Your objective — Your copy should repeat each record exactly and contain none of the pictures.
--- Records supplied Enclosed Below ---
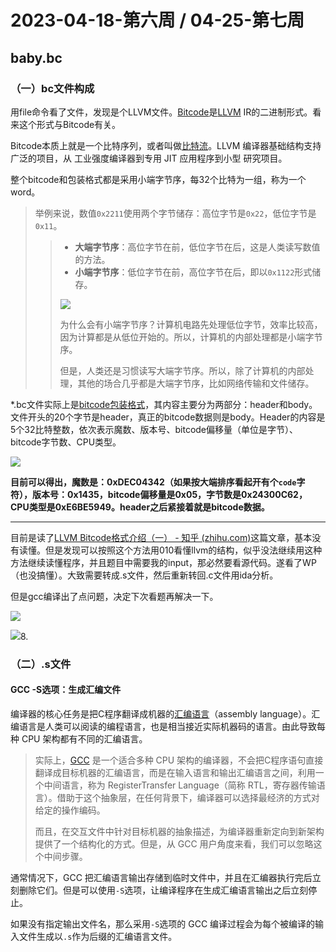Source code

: # 2023-04-18-第六周 / 04-25-第七周

## baby.bc

### （一）bc文件构成

用file命令看了文件，发现是个LLVM文件。[Bitcode](https://llvm.org/docs/BitCodeFormat.html)是[LLVM](https://llvm.org/docs/index.html) IR的二进制形式。看来这个形式与Bitcode有关。

Bitcode本质上就是一个比特序列，或者叫做[比特流](https://llvm.org/docs/BitCodeFormat.html%23bitstream-format)。LLVM 编译器基础结构支持广泛的项目，从 工业强度编译器到专用 JIT 应用程序到小型 研究项目。

整个bitcode和包装格式都是采用小端字节序，每32个比特为一组，称为一个word。

> 举例来说，数值`0x2211`使用两个字节储存：高位字节是`0x22`，低位字节是`0x11`。
>
> > - **大端字节序**：高位字节在前，低位字节在后，这是人类读写数值的方法。
> > - **小端字节序**：低位字节在前，高位字节在后，即以`0x1122`形式储存。
> >
> > ![](http://picgo-1258675557.cos.accelerate.myqcloud.com/202305020050256.jpeg?imageMogr2/quality/70/strip%7Cwatermark/2/text/wqkgMHhmLiBEYWFpaGFuZyBXb25n/font/U1RIZWl0aSBMaWdodOWNjuaWh-m7keS9ky50dGM/fontsize/18/fill/I2ZmZmZmZg/dissolve/70/shadow/40/gravity/southeast/dx/10/dy/10%7Cwatermark/3/type/3/text/V2FuZ0RhaGVuZ0RhYWloYW5nV29uZ1dESA)
> >
> > 为什么会有小端字节序？计算机电路先处理低位字节，效率比较高，因为计算都是从低位开始的。所以，计算机的内部处理都是小端字节序。
> >
> > 但是，人类还是习惯读写大端字节序。所以，除了计算机的内部处理，其他的场合几乎都是大端字节序，比如网络传输和文件储存。

*.bc文件实际上是[bitcode包装格式](https://llvm.org/docs/BitCodeFormat.html%23bitcode-wrapper-format)，其内容主要分为两部分：header和body。文件开头的20个字节是header，真正的bitcode数据则是body。Header的内容是5个32比特整数，依次表示魔数、版本号、bitcode偏移量（单位是字节）、bitcode字节数、CPU类型。

![](http://picgo-1258675557.cos.accelerate.myqcloud.com/202305020102736.png?imageMogr2/quality/70/strip%7Cwatermark/2/text/wqkgMHhmLiBEYWFpaGFuZyBXb25n/font/U1RIZWl0aSBMaWdodOWNjuaWh-m7keS9ky50dGM/fontsize/18/fill/I2ZmZmZmZg/dissolve/70/shadow/40/gravity/southeast/dx/10/dy/10%7Cwatermark/3/type/3/text/V2FuZ0RhaGVuZ0RhYWloYW5nV29uZ1dESA)

**目前可以得出，魔数是：0xDEC04342（如果按大端排序看起开有个`code`字符），版本号：0x1435，bitcode偏移量是0x05，字节数是0x24300C62，CPU类型是0xE6BE5949。header之后紧接着就是bitcode数据。**



---

目前是读了[LLVM Bitcode格式介绍（一） - 知乎 (zhihu.com)](https://zhuanlan.zhihu.com/p/308201373)这篇文章，基本没有读懂。但是发现可以按照这个方法用010看懂llvm的结构，似乎没法继续用这种方法继续读懂程序，并且题目中需要我的input，那必然要看源代码。遂看了WP（也没搞懂）。大致需要转成.s文件，然后重新转回.c文件用ida分析。

但是gcc编译出了点问题，决定下次看题再解决一下。

![](http://picgo-1258675557.cos.accelerate.myqcloud.com/202305020129708.png?imageMogr2/quality/70/strip%7Cwatermark/2/text/wqkgMHhmLiBEYWFpaGFuZyBXb25n/font/U1RIZWl0aSBMaWdodOWNjuaWh-m7keS9ky50dGM/fontsize/18/fill/I2ZmZmZmZg/dissolve/70/shadow/40/gravity/southeast/dx/10/dy/10%7Cwatermark/3/type/3/text/V2FuZ0RhaGVuZ0RhYWloYW5nV29uZ1dESA)

![](http://picgo-1258675557.cos.accelerate.myqcloud.com/202305020129431.png?imageMogr2/quality/70/strip%7Cwatermark/2/text/wqkgMHhmLiBEYWFpaGFuZyBXb25n/font/U1RIZWl0aSBMaWdodOWNjuaWh-m7keS9ky50dGM/fontsize/18/fill/I2ZmZmZmZg/dissolve/70/shadow/40/gravity/southeast/dx/10/dy/10%7Cwatermark/3/type/3/text/V2FuZ0RhaGVuZ0RhYWloYW5nV29uZ1dESA)8.

### （二）.s文件

#### GCC -S选项：生成汇编文件

编译器的核心任务是把C程序翻译成机器的[汇编语言](http://c.biancheng.net/asm/)（assembly language）。汇编语言是人类可以阅读的编程语言，也是相当接近实际机器码的语言。由此导致每种 CPU 架构都有不同的汇编语言。

> 实际上，[GCC](http://c.biancheng.net/gcc/) 是一个适合多种 CPU 架构的编译器，不会把C程序语句直接翻译成目标机器的汇编语言，而是在输入语言和输出汇编语言之间，利用一个中间语言，称为 RegisterTransfer Language（简称 RTL，寄存器传输语言）。借助于这个抽象层，在任何背景下，编译器可以选择最经济的方式对给定的操作编码。
>
> 而且，在交互文件中针对目标机器的抽象描述，为编译器重新定向到新架构提供了一个结构化的方式。但是，从 GCC 用户角度来看，我们可以忽略这个中间步骤。

通常情况下，GCC 把汇编语言输出存储到临时文件中，并且在汇编器执行完后立刻删除它们。但是可以使用`-S`选项，让编译程序在生成汇编语言输出之后立刻停止。

如果没有指定输出文件名，那么采用`-S`选项的 GCC 编译过程会为每个被编译的输入文件生成以`.s`作为后缀的汇编语言文件。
--- End of Enclosed Records supplied ---
Completed task —
Source code

: # 2023-04-18-第六周 / 04-25-第七周

## baby.bc

### （一）bc文件构成

用file命令看了文件，发现是个LLVM文件。[Bitcode](https://llvm.org/docs/BitCodeFormat.html)是[LLVM](https://llvm.org/docs/index.html) IR的二进制形式。看来这个形式与Bitcode有关。

Bitcode本质上就是一个比特序列，或者叫做[比特流](https://llvm.org/docs/BitCodeFormat.html%23bitstream-format)。LLVM 编译器基础结构支持广泛的项目，从 工业强度编译器到专用 JIT 应用程序到小型 研究项目。

整个bitcode和包装格式都是采用小端字节序，每32个比特为一组，称为一个word。

> 举例来说，数值`0x2211`使用两个字节储存：高位字节是`0x22`，低位字节是`0x11`。
>
> > - **大端字节序**：高位字节在前，低位字节在后，这是人类读写数值的方法。
> > - **小端字节序**：低位字节在前，高位字节在后，即以`0x1122`形式储存。
> >
> > ![](http://picgo-1258675557.cos.accelerate.myqcloud.com/202305020050256.jpeg?imageMogr2/quality/70/strip%7Cwatermark/2/text/wqkgMHhmLiBEYWFpaGFuZyBXb25n/font/U1RIZWl0aSBMaWdodOWNjuaWh-m7keS9ky50dGM/fontsize/18/fill/I2ZmZmZmZg/dissolve/70/shadow/40/gravity/southeast/dx/10/dy/10%7Cwatermark/3/type/3/text/V2FuZ0RhaGVuZ0RhYWloYW5nV29uZ1dESA)
> >
> > 为什么会有小端字节序？计算机电路先处理低位字节，效率比较高，因为计算都是从低位开始的。所以，计算机的内部处理都是小端字节序。
> >
> > 但是，人类还是习惯读写大端字节序。所以，除了计算机的内部处理，其他的场合几乎都是大端字节序，比如网络传输和文件储存。

*.bc文件实际上是[bitcode包装格式](https://llvm.org/docs/BitCodeFormat.html%23bitcode-wrapper-format)，其内容主要分为两部分：header和body。文件开头的20个字节是header，真正的bitcode数据则是body。Header的内容是5个32比特整数，依次表示魔数、版本号、bitcode偏移量（单位是字节）、bitcode字节数、CPU类型。

![](http://picgo-1258675557.cos.accelerate.myqcloud.com/202305020102736.png?imageMogr2/quality/70/strip%7Cwatermark/2/text/wqkgMHhmLiBEYWFpaGFuZyBXb25n/font/U1RIZWl0aSBMaWdodOWNjuaWh-m7keS9ky50dGM/fontsize/18/fill/I2ZmZmZmZg/dissolve/70/shadow/40/gravity/southeast/dx/10/dy/10%7Cwatermark/3/type/3/text/V2FuZ0RhaGVuZ0RhYWloYW5nV29uZ1dESA)

**目前可以得出，魔数是：0xDEC04342（如果按大端排序看起开有个`code`字符），版本号：0x1435，bitcode偏移量是0x05，字节数是0x24300C62，CPU类型是0xE6BE5949。header之后紧接着就是bitcode数据。**



---

目前是读了[LLVM Bitcode格式介绍（一） - 知乎 (zhihu.com)](https://zhuanlan.zhihu.com/p/308201373)这篇文章，基本没有读懂。但是发现可以按照这个方法用010看懂llvm的结构，似乎没法继续用这种方法继续读懂程序，并且题目中需要我的input，那必然要看源代码。遂看了WP（也没搞懂）。大致需要转成.s文件，然后重新转回.c文件用ida分析。

但是gcc编译出了点问题，决定下次看题再解决一下。

![](http://picgo-1258675557.cos.accelerate.myqcloud.com/202305020129708.png?imageMogr2/quality/70/strip%7Cwatermark/2/text/wqkgMHhmLiBEYWFpaGFuZyBXb25n/font/U1RIZWl0aSBMaWdodOWNjuaWh-m7keS9ky50dGM/fontsize/18/fill/I2ZmZmZmZg/dissolve/70/shadow/40/gravity/southeast/dx/10/dy/10%7Cwatermark/3/type/3/text/V2FuZ0RhaGVuZ0RhYWloYW5nV29uZ1dESA)

![](http://picgo-1258675557.cos.accelerate.myqcloud.com/202305020129431.png?imageMogr2/quality/70/strip%7Cwatermark/2/text/wqkgMHhmLiBEYWFpaGFuZyBXb25n/font/U1RIZWl0aSBMaWdodOWNjuaWh-m7keS9ky50dGM/fontsize/18/fill/I2ZmZmZmZg/dissolve/70/shadow/40/gravity/southeast/dx/10/dy/10%7Cwatermark/3/type/3/text/V2FuZ0RhaGVuZ0RhYWloYW5nV29uZ1dESA)8.

### （二）.s文件

#### GCC -S选项：生成汇编文件

编译器的核心任务是把C程序翻译成机器的[汇编语言](http://c.biancheng.net/asm/)（assembly language）。汇编语言是人类可以阅读的编程语言，也是相当接近实际机器码的语言。由此导致每种 CPU 架构都有不同的汇编语言。

> 实际上，[GCC](http://c.biancheng.net/gcc/) 是一个适合多种 CPU 架构的编译器，不会把C程序语句直接翻译成目标机器的汇编语言，而是在输入语言和输出汇编语言之间，利用一个中间语言，称为 RegisterTransfer Language（简称 RTL，寄存器传输语言）。借助于这个抽象层，在任何背景下，编译器可以选择最经济的方式对给定的操作编码。
>
> 而且，在交互文件中针对目标机器的抽象描述，为编译器重新定向到新架构提供了一个结构化的方式。但是，从 GCC 用户角度来看，我们可以忽略这个中间步骤。

通常情况下，GCC 把汇编语言输出存储到临时文件中，并且在汇编器执行完后立刻删除它们。但是可以使用`-S`选项，让编译程序在生成汇编语言输出之后立刻停止。

如果没有指定输出文件名，那么采用`-S`选项的 GCC 编译过程会为每个被编译的输入文件生成以`.s`作为后缀的汇编语言文件。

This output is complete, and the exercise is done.